» EXERCISE DIRECTIONS
Each line in the material below, starting at the one with "Adds the Unicode" and ending at the one with "fatal: not in a git directory", is to be reproduced exactly; no picture is to be copied.

****

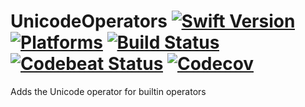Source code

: UnicodeOperators [![Swift Version](https://img.shields.io/badge/Swift-3.1-orange.svg)](https://swift.org/download/#releases) [![Platforms](https://img.shields.io/badge/Platforms-macOS%20|%20Linux-lightgray.svg)](https://swift.org/download/#releases) [![Build Status](https://travis-ci.org/DavidSkrundz/UnicodeOperators.svg?branch=master)](https://travis-ci.org/DavidSkrundz/UnicodeOperators) [![Codebeat Status](https://codebeat.co/badges/6a7f586c-dff9-4016-8bfa-f7644a08cd5b)](https://codebeat.co/projects/github-com-davidskrundz-unicodeoperators) [![Codecov](https://codecov.io/gh/DavidSkrundz/UnicodeOperators/branch/master/graph/badge.svg)](https://codecov.io/gh/DavidSkrundz/UnicodeOperators)
================

Adds the Unicode operator for builtin operators
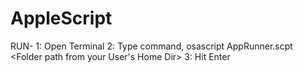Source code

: # AppleScript

RUN-
  1: Open Terminal
  2: Type command, 
      osascript AppRunner.scpt <Folder path from your User's Home Dir>
  3: Hit Enter 
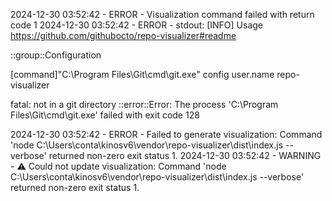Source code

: 2024-12-30 03:52:42 - ERROR - Visualization command failed with return code 1
2024-12-30 03:52:42 - ERROR - stdout: [INFO] Usage https://github.com/githubocto/repo-visualizer#readme
::group::Configuration
[command]"C:\Program Files\Git\cmd\git.exe" config user.name repo-visualizer
fatal: not in a git directory
::error::Error: The process 'C:\Program Files\Git\cmd\git.exe' failed with exit code 128

2024-12-30 03:52:42 - ERROR - Failed to generate visualization: Command 'node C:\Users\conta\kinosv6\vendor\repo-visualizer\dist\index.js --verbose' returned non-zero exit status 1.
2024-12-30 03:52:42 - WARNING - ⚠️ Could not update visualization: Command 'node C:\Users\conta\kinosv6\vendor\repo-visualizer\dist\index.js --verbose' returned non-zero exit status 1.
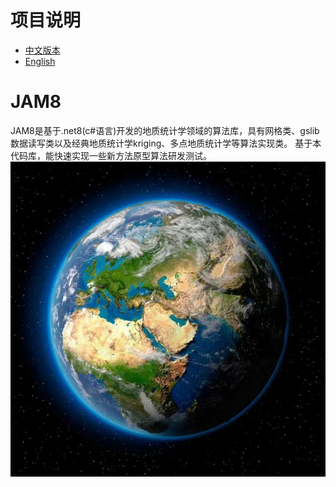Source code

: # 项目说明
- [中文版本](README-zh.md)
- [English](README.md)

# JAM8
JAM8是基于.net8(c#语言)开发的地质统计学领域的算法库，具有网格类、gslib数据读写类以及经典地质统计学kriging、多点地质统计学等算法实现类。
基于本代码库，能快速实现一些新方法原型算法研发测试。
![测试图](/images/earth.jpeg)
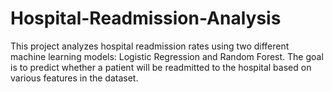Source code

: # Hospital-Readmission-Analysis
This project analyzes hospital readmission rates using two different machine learning models: Logistic Regression and Random Forest. The goal is to predict whether a patient will be readmitted to the hospital based on various features in the dataset.
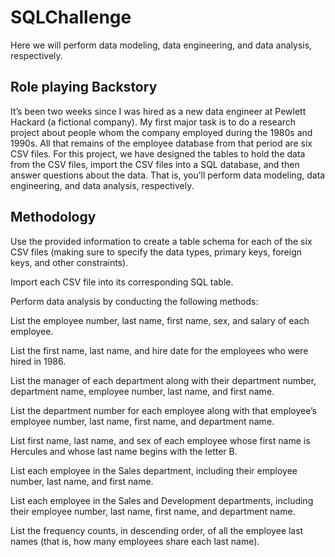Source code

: # SQLChallenge

Here we will perform data modeling, data engineering, and data analysis, respectively.
 
## Role playing Backstory

It’s been two weeks since I was hired as a new data engineer at Pewlett Hackard (a fictional company). My first major task is to do a research project about people whom the company employed during the 1980s and 1990s. All that remains of the employee database from that period are six CSV files. For this project, we have designed the tables to hold the data from the CSV files, import the CSV files into a SQL database, and then answer questions about the data. That is, you’ll perform data modeling, data engineering, and data analysis, respectively.

## Methodology

Use the provided information to create a table schema for each of the six CSV files (making sure to specify the data types, primary keys, foreign keys, and other constraints).

Import each CSV file into its corresponding SQL table.

Perform data analysis by conducting the following methods:

List the employee number, last name, first name, sex, and salary of each employee.

List the first name, last name, and hire date for the employees who were hired in 1986.

List the manager of each department along with their department number, department name, employee number, last name, and first name.

List the department number for each employee along with that employee’s employee number, last name, first name, and department name.

List first name, last name, and sex of each employee whose first name is Hercules and whose last name begins with the letter B.

List each employee in the Sales department, including their employee number, last name, and first name.

List each employee in the Sales and Development departments, including their employee number, last name, first name, and department name.

List the frequency counts, in descending order, of all the employee last names (that is, how many employees share each last name).



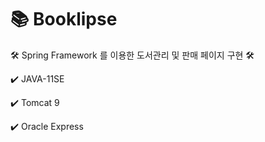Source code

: # 📚 Booklipse

🛠️ Spring Framework 를 이용한 도서관리 및 판매 페이지 구현 🛠️

✔️ JAVA-11SE 

✔️ Tomcat 9

✔️ Oracle Express
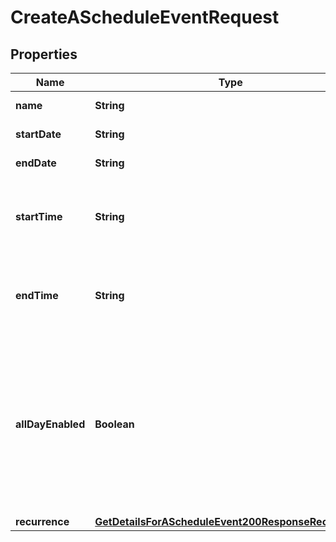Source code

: <!--  Copyright 2025 Cisco Systems Inc.

Permission is hereby granted, free of charge, to any person obtaining a copy
of this software and associated documentation files (the "Software"), to deal
in the Software without restriction, including without limitation the rights
to use, copy, modify, merge, publish, distribute, sublicense, and/or sell
copies of the Software, and to permit persons to whom the Software is
furnished to do so, subject to the following conditions:

The above copyright notice and this permission notice shall be included in
all copies or substantial portions of the Software.

THE SOFTWARE IS PROVIDED "AS IS", WITHOUT WARRANTY OF ANY KIND, EXPRESS OR
IMPLIED, INCLUDING BUT NOT LIMITED TO THE WARRANTIES OF MERCHANTABILITY,
FITNESS FOR A PARTICULAR PURPOSE AND NONINFRINGEMENT. IN NO EVENT SHALL THE
AUTHORS OR COPYRIGHT HOLDERS BE LIABLE FOR ANY CLAIM, DAMAGES OR OTHER
LIABILITY, WHETHER IN AN ACTION OF CONTRACT, TORT OR OTHERWISE, ARISING FROM,
OUT OF OR IN CONNECTION WITH THE SOFTWARE OR THE USE OR OTHER DEALINGS IN
THE SOFTWARE.-->


# CreateAScheduleEventRequest


## Properties

| Name | Type | Description | Notes |
|------------ | ------------- | ------------- | -------------|
|**name** | **String** | Name for the event. |  |
|**startDate** | **String** | Start Date of Event. |  |
|**endDate** | **String** | End Date of Event. |  |
|**startTime** | **String** | Start time of event. Mandatory if the event is not all day. |  [optional] |
|**endTime** | **String** | End time of event. Mandatory if the event is not all day. |  [optional] |
|**allDayEnabled** | **Boolean** | An indication of whether given event is an all-day event or not. Mandatory if the &#x60;startTime&#x60; and &#x60;endTime&#x60; are not defined. |  [optional] |
|**recurrence** | [**GetDetailsForAScheduleEvent200ResponseRecurrence**](GetDetailsForAScheduleEvent200ResponseRecurrence.md) |  |  [optional] |




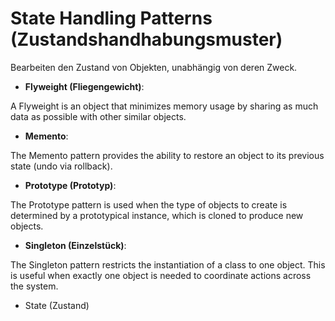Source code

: # State Handling Patterns (Zustandshandhabungsmuster)

Bearbeiten den Zustand von Objekten, unabhängig von deren Zweck.

* __Flyweight (Fliegengewicht)__:

A Flyweight is an object that minimizes memory usage by sharing as much data as possible with other similar objects.

* __Memento__:

The Memento pattern provides the ability to restore an object to its previous state (undo via rollback).

* __Prototype (Prototyp)__:

The Prototype pattern is used when the type of objects to create is determined by a prototypical instance, which is cloned to produce new objects.

* __Singleton (Einzelstück)__:

The Singleton pattern restricts the instantiation of a class to one object. This is useful when exactly one object is needed to coordinate actions across the system.

* State (Zustand)
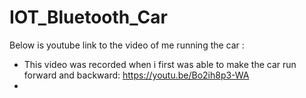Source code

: # IOT_Bluetooth_Car
Below is youtube link to the video of me running the car :
- This video was recorded when i first was able to make the car run forward and backward:
      https://youtu.be/Bo2ih8p3-WA
- 

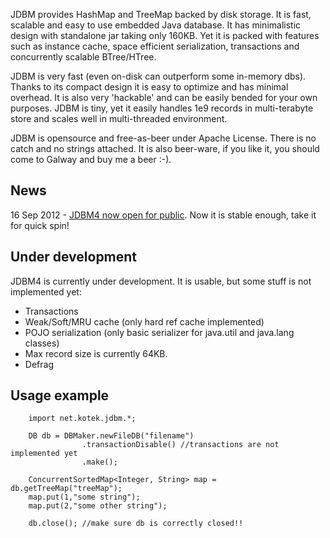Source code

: JDBM provides HashMap and TreeMap backed by disk storage. It is fast, scalable and easy to use embedded Java database.
It has minimalistic design with standalone jar taking only 160KB. Yet it is packed with features such as instance cache,
space efficient serialization, transactions and concurrently scalable BTree/HTree.

JDBM is very fast (even on-disk can outperform some in-memory dbs). Thanks to its compact design it is
easy to optimize and has minimal overhead. It is also very 'hackable' and can be easily bended for your
own purposes. JDBM is tiny, yet it easily handles 1e9 records in multi-terabyte store and scales well
in multi-threaded environment.

JDBM is opensource and free-as-beer under Apache License. There is no catch and no strings attached.
It is also beer-ware, if you like it, you should come to Galway and buy me a beer :-).

News
----
16 Sep 2012 - [JDBM4 now open for public](http://kotek.net/blog/JDBM4_now_open_for_public). Now it is stable enough, take it for quick spin!

Under development
-----------------
JDBM4 is currently under development. It is usable, but some stuff is not implemented yet:

* Transactions
* Weak/Soft/MRU cache (only hard ref cache implemented)
* POJO serialization (only basic serializer for java.util and java.lang classes)
* Max record size is currently 64KB.
* Defrag


Usage example
------------


        import net.kotek.jdbm.*;

        DB db = DBMaker.newFileDB("filename")
                    .transactionDisable() //transactions are not implemented yet
                    .make();

        ConcurrentSortedMap<Integer, String> map = db.getTreeMap("treeMap");
        map.put(1,"some string");
        map.put(2,"some other string");

        db.close(); //make sure db is correctly closed!!



  
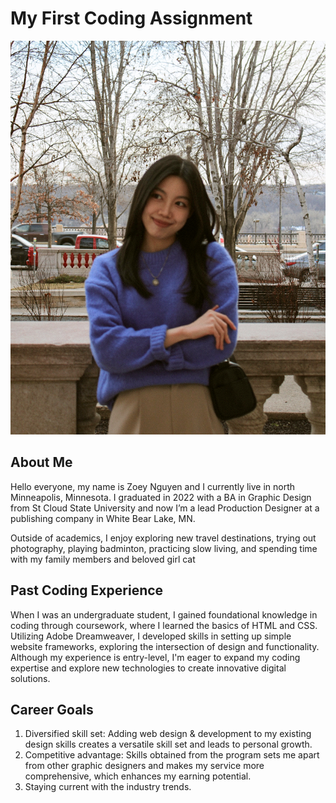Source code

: # My First Coding Assignment

![alt text](IMG_0993.JPG)

## About Me
Hello everyone, my name is Zoey Nguyen and I currently live in north Minneapolis, Minnesota. I graduated in 2022 with a BA in Graphic Design from St Cloud State University and now I’m a lead Production Designer at a publishing company in White Bear Lake, MN.

Outside of academics, I enjoy exploring new travel destinations, trying out photography, playing badminton, practicing slow living, and spending time with my family members and beloved girl cat
## Past Coding Experience
When I was an undergraduate student, I gained foundational knowledge in coding through coursework, where I learned the basics of HTML and CSS. Utilizing Adobe Dreamweaver, I developed skills in setting up simple website frameworks, exploring the intersection of design and functionality. Although my experience is entry-level, I'm eager to expand my coding expertise and explore new technologies to create innovative digital solutions.
## Career Goals
1. Diversified skill set: Adding web design & development to my existing design skills creates a versatile skill set and leads to personal growth.
2. Competitive advantage: Skills obtained from the program sets me apart from other graphic designers and makes my service more comprehensive, which enhances my earning potential.
3. Staying current with the industry trends.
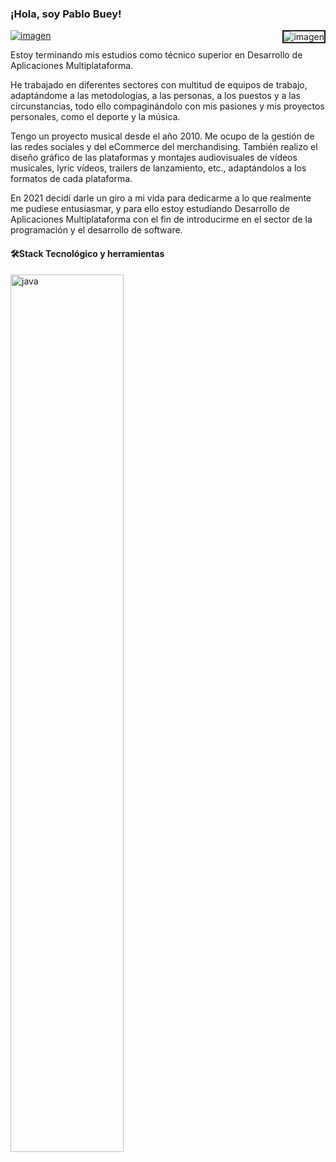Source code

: 
<h3>¡Hola, soy Pablo Buey!</h3>

<a href="https://www.linkedin.com/in/pablobueymartin/">
 
 
<img alt="imagen"  src="https://user-images.githubusercontent.com/94113076/214281997-61ef437e-1510-4fb0-9f21-6aa20a5471d5.png"> 
 </a>

<img alt="imagen" align="right" border="2px solid white" border-radius="20px" src="https://user-images.githubusercontent.com/94113076/214291549-7dca8799-15b5-43d2-b9a8-5a0e750c3a21.png"> 

Estoy terminando mis estudios como técnico superior en Desarrollo de Aplicaciones Multiplataforma.

He trabajado en diferentes sectores con multitud de equipos de trabajo, adaptándome a las metodologías, a las personas, a los puestos y a las circunstancias, todo ello compaginándolo con mis pasiones y mis proyectos personales, como el deporte y la música.

Tengo un proyecto musical desde el año 2010. Me ocupo de la gestión de las redes sociales y del eCommerce del merchandising. También realizo el diseño gráfico de las plataformas y montajes audiovisuales de vídeos musicales, lyric vídeos, trailers de lanzamiento, etc., adaptándolos a los formatos de cada plataforma.

En 2021 decidí darle un giro a mi vida para dedicarme a lo que realmente me pudiese entusiasmar, y para ello estoy estudiando Desarrollo de Aplicaciones Multiplataforma con el fin de introducirme en el sector de la programación y el desarrollo de software.

<h4>🛠Stack Tecnológico y herramientas</h4>
 <img alt="java" width="60%" height="60%" src="https://user-images.githubusercontent.com/94113076/214289746-6e0df92f-7196-4961-9db7-70205043abbc.png">
  </body>
</html>



<!--
**pablobuey/pablobuey** is a ✨ _special_ ✨ repository because its `README.md` (this file) appears on your GitHub profile.

Here are some ideas to get you started:

- I’m a software development student!

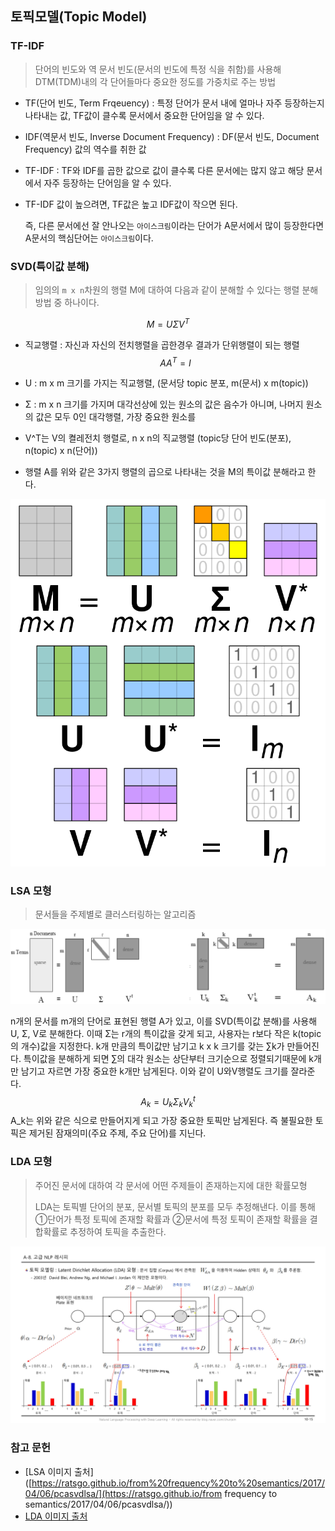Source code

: ## 토픽모델(Topic Model)



### TF-IDF

> 단어의 빈도와 역 문서 빈도(문서의 빈도에 특정 식을 취함)를 사용해 DTM(TDM)내의 각 단어들마다 중요한 정도를 가중치로 주는 방법

* TF(단어 빈도, Term Frqeuency) : 특정 단어가 문서 내에 얼마나 자주 등장하는지 나타내는 값, TF값이 클수록 문서에서 중요한 단어임을 알 수 있다.
* IDF(역문서 빈도, Inverse Document Frequency) : DF(문서 빈도, Document Frequency) 값의 역수를 취한 값
* TF-IDF : TF와 IDF를 곱한 값으로 값이 클수록 다른 문서에는 많지 않고 해당 문서에서 자주 등장하는 단어임을 알 수 있다.

* TF-IDF 값이 높으려면, TF값은 높고 IDF값이 작으면 된다.

  즉, 다른 문서에선 잘 안나오는 `아이스크림`이라는 단어가 A문서에서 많이 등장한다면 A문서의 핵심단어는 `아이스크림`이다.

  

### SVD(특이값 분해)

> 임의의 `m x n`차원의 행렬 M에 대하여 다음과 같이 분해할 수 있다는 행렬 분해 방법 중 하나이다.

$$
M = UΣV^T
$$

* 직교행렬 : 자신과 자신의 전치행렬을 곱한경우 결과가 단위행렬이 되는 행렬
  $$
  AA^T = I
  $$

* U : m x m 크기를 가지는 직교행렬, (문서당 topic 분포, m(문서) x m(topic))

* Σ : m x n 크기를 가지며 대각선상에 있는 원소의 값은 음수가 아니며, 나머지 원소의 값은 모두 0인 대각행렬, 가장 중요한 원소를 

* V^T는 V의 켤레전치 행렬로, n x n의 직교행렬 (topic당 단어 빈도(분포), n(topic) x n(단어))

* 행렬  A를  위와 같은 3가지 행렬의 곱으로 나타내는 것을 M의 특이값 분해라고 한다.

<img src="../markdown-images/800px-Singular_value_decomposition_visualisation.svg.png" alt="800px-Singular_value_decomposition_visualisation.svg" style="zoom: 67%;" />

### LSA 모형

> 문서들을 주제별로 클러스터링하는 알고리즘 

![LSA](../markdown-images/LSA.png)

n개의 문서를 m개의 단어로 표현된 행렬 A가 있고, 이를 SVD(특이값 분해)를 사용해 U, Σ, V로 분해한다. 이때 Σ는 r개의 특이값을 갖게 되고, 사용자는 r보다 작은 k(topic의 개수)값을 지정한다. k개 만큼의 특이값만 남기고 k x k 크기를 갖는 ∑k가 만들어진다. 특이값을 분해하게 되면 ∑의 대각 원소는 상단부터 크기순으로 정렬되기때문에 k개만 남기고 자르면 가장 중요한 k개만 남게된다. 이와 같이 U와V행렬도 크기를 잘라준다.  
$$
A_k = U_kΣ_kV^t_k
$$
A_k는 위와 같은 식으로 만들어지게 되고 가장 중요한 토픽만 남게된다. 즉 불필요한 토픽은 제거된 잠재의미(주요 주제, 주요 단어)를 지닌다.

### LDA 모형

> 주어진 문서에 대하여 각 문서에 어떤 주제들이 존재하는지에 대한 확률모형
>
> LDA는 토픽별 단어의 분포, 문서별 토픽의 분포를 모두 추정해낸다. 이를 통해 ①단어가 특정 토픽에 존재할 확률과 ②문서에 특정 토픽이 존재할 확률을 결합확률로 추정하여 토픽을 추출한다. 

![LDA_img-15](../markdown-images/LDA_img-15.jpg)

 

### 참고 문헌

* [LSA 이미지 출처]([https://ratsgo.github.io/from%20frequency%20to%20semantics/2017/04/06/pcasvdlsa/](https://ratsgo.github.io/from frequency to semantics/2017/04/06/pcasvdlsa/))
* [LDA 이미지 출처](https://blog.naver.com/chunjein/220946362463)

****

» EXERCISE ANSWER
Adds the Unicode operator for builtin operators
Source code

: # AppleScript

RUN-
  1: Open Terminal
  2: Type command, 
      osascript AppRunner.scpt <Folder path from your User's Home Dir>
  3: Hit Enter 
Source code

: 2024-12-30 03:52:42 - ERROR - Visualization command failed with return code 1
2024-12-30 03:52:42 - ERROR - stdout: [INFO] Usage https://github.com/githubocto/repo-visualizer#readme
::group::Configuration
[command]"C:\Program Files\Git\cmd\git.exe" config user.name repo-visualizer
fatal: not in a git directory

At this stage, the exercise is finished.